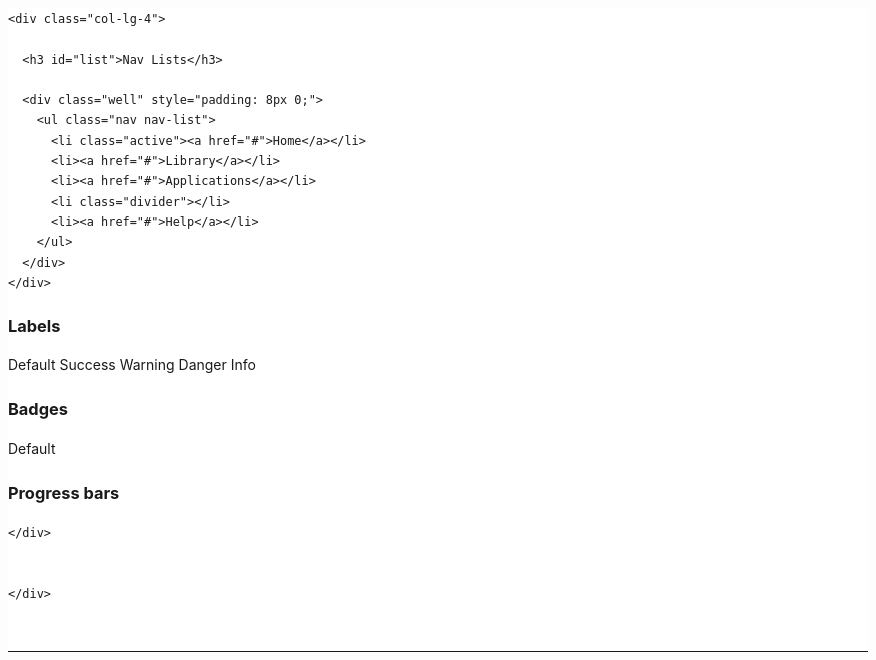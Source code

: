     <div class="col-lg-4">
      
      <h3 id="list">Nav Lists</h3>
        
      <div class="well" style="padding: 8px 0;">
        <ul class="nav nav-list">
          <li class="active"><a href="#">Home</a></li>
          <li><a href="#">Library</a></li>
          <li><a href="#">Applications</a></li>
          <li class="divider"></li>
          <li><a href="#">Help</a></li>
        </ul>
      </div>
    </div>
  </div>




  <div class="row">
    <div class="col-lg-4">
      <h3 id="labels">Labels</h3>
      <span class="label label-default">Default</span>
      <span class="label label-success">Success</span>
      <span class="label label-warning">Warning</span>
      <span class="label label-danger">Danger</span>
      <span class="label label-info">Info</span>
    </div>
    <div class="col-lg-4">
      <h3 id="badges">Badges</h3>
      <span class="badge">Default</span>
    </div>
    <div class="col-lg-4">
      <h3 id="badges">Progress bars</h3>
      <div class="progress">
        <div class="progress-bar progress-bar-info" style="width: 20%"></div>
      </div>
      <div class="progress">
        <div class="progress-bar progress-bar-success" style="width: 40%"></div>
      </div>
      <div class="progress">
        <div class="progress-bar progress-bar-warning" style="width: 60%"></div>
      </div>
      <div class="progress">
        <div class="progress-bar progress-bar-danger" style="width: 80%"></div>
      </div>
      
    </div>
    
    
  	</div>
  <br>
  
  

<hr>
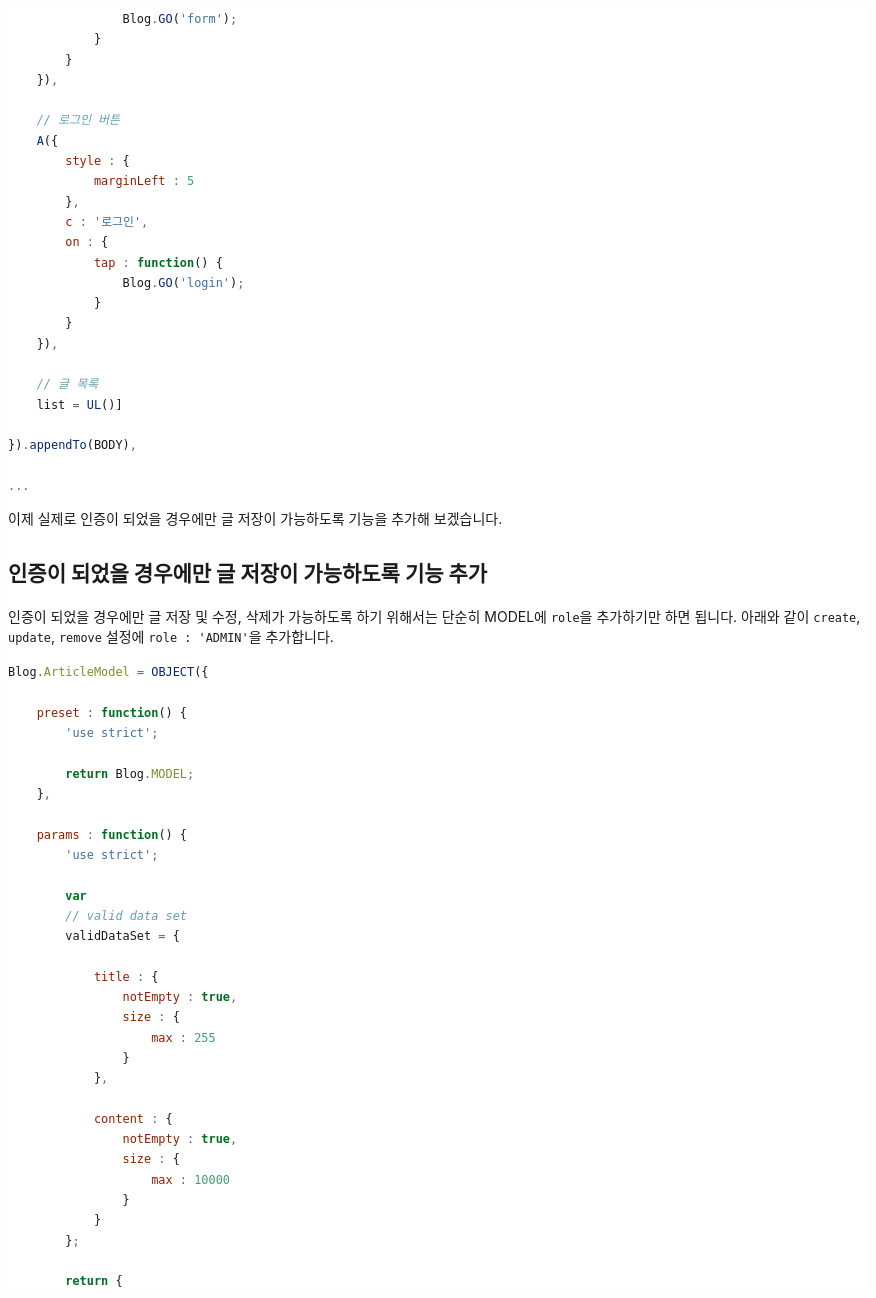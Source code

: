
 ```javascript
				Blog.GO('form');
			}
		}
	}),
	
	// 로그인 버튼
	A({
		style : {
			marginLeft : 5
		},
		c : '로그인',
		on : {
			tap : function() {
				Blog.GO('login');
			}
		}
	}),
	
	// 글 목록
	list = UL()]
	
}).appendTo(BODY),

...
```

이제 실제로 인증이 되었을 경우에만 글 저장이 가능하도록 기능을 추가해 보겠습니다.

## 인증이 되었을 경우에만 글 저장이 가능하도록 기능 추가
인증이 되었을 경우에만 글 저장 및 수정, 삭제가 가능하도록 하기 위해서는 단순히 MODEL에 `role`을 추가하기만 하면 됩니다. 아래와 같이 `create`, `update`, `remove` 설정에 `role : 'ADMIN'`을 추가합니다.
```javascript
Blog.ArticleModel = OBJECT({

	preset : function() {
		'use strict';

		return Blog.MODEL;
	},

	params : function() {
		'use strict';

		var
		// valid data set
		validDataSet = {
			
			title : {
				notEmpty : true,
				size : {
					max : 255
				}
			},
			
			content : {
				notEmpty : true,
				size : {
					max : 10000
				}
			}
		};

		return {
```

————————

Your task:
Count how many lines in the entries contain "function", then state that number alone.

Output:
3